N° 2731, du 3 au 10 avril 1980
BOURGES : petit Midem rural pour les uns, printemps de la comptine de qualité pour les autres. La chanson : sujet épidermique par excellence. Le commerce des idées, tout le monde s’en bat l’œil ; la pollution, le quidam s’en soucie comme d’une guigne ; les droits de l’homme, ça ne déplace pas les foules, mais la chanson… Chacun a sa vérité sur la question, chacun a son petit palmarès intime dans la poche portefeuille ? Vous trouverez à tous les coins de rue quelqu’un qui criera au scandale face au succès d’un Lavilliers, un autre qui déplorera l’anonymat dans lequel est tenu un Tachan, un dernier qui mitraillera à vue l’inanité sonore d’un Sardou. Il y aura toujours une bonne âme pour déverser sa bile sur Nana Mouskouri, Dalida, Rika Zaraï et autres marchandises supportant difficilement l’exportation. Ici on trébuche sur un fervent inconditionnel de Souchon, là sur un don quichotte du microsillon qui crie à l’imposture devant le phénomène Renaud. «Jonasz les bouffera tous !», « Lafaille a du génie !», « Duteil racole dans les patronages ! », « Clerc s’embourgeoise, Yves Simon se liquéfie ! » La chanson fascine, hérisse, électrise, émoustille, assomme, emmerde ; la chanson est notre collier de grigris quotidiens.

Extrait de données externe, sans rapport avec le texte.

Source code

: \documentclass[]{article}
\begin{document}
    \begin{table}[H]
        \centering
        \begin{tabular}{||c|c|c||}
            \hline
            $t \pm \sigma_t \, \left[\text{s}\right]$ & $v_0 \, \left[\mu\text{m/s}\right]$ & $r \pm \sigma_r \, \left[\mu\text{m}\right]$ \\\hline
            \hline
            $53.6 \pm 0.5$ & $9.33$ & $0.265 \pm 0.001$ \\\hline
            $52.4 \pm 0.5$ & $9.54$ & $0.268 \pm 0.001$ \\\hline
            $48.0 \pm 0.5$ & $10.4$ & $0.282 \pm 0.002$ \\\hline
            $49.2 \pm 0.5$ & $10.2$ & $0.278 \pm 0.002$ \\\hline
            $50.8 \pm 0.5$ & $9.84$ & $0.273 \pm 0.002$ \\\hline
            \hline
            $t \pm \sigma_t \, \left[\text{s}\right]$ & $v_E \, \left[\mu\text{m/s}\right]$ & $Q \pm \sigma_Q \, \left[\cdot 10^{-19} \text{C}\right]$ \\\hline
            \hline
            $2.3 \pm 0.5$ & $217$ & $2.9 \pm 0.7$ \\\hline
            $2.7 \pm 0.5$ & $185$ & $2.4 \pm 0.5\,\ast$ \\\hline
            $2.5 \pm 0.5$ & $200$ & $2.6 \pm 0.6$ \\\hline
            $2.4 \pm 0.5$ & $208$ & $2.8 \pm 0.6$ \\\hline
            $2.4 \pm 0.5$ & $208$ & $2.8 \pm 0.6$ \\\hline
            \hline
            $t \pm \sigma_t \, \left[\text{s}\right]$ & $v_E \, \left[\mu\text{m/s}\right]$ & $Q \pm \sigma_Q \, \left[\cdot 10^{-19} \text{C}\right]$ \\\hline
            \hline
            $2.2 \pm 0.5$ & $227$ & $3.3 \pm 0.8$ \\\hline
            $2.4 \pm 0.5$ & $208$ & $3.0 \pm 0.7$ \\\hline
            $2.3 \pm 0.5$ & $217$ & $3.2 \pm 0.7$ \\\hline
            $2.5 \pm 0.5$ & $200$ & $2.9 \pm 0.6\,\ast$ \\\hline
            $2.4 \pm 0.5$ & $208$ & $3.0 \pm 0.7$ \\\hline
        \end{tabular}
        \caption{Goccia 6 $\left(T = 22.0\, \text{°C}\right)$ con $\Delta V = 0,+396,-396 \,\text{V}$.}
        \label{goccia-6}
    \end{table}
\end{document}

Une parure qui vous colle tellement à la peau qu’on ne sent plus les variations de température. Il est bon parfois de faire la vidange, de fermer la radio et d’aller sur le pré. Ces dix jours de Bourges avec toute une guirlande de récitals, de débats, d’expositions, de projections, avec la confrontation de talents confirmés et de nouveaux venus (Lalanne, Langoureau et Bashung, par exemple) nous en fournissent une excellente occasion. C’est bon parfois d’aller au spectacle comme on va pique-niquer, sans nappe, ni couvert.
Il paraît que Brel vomissait chaque fois avant d’entrer en scène. Histoire de se sentir plus neuf.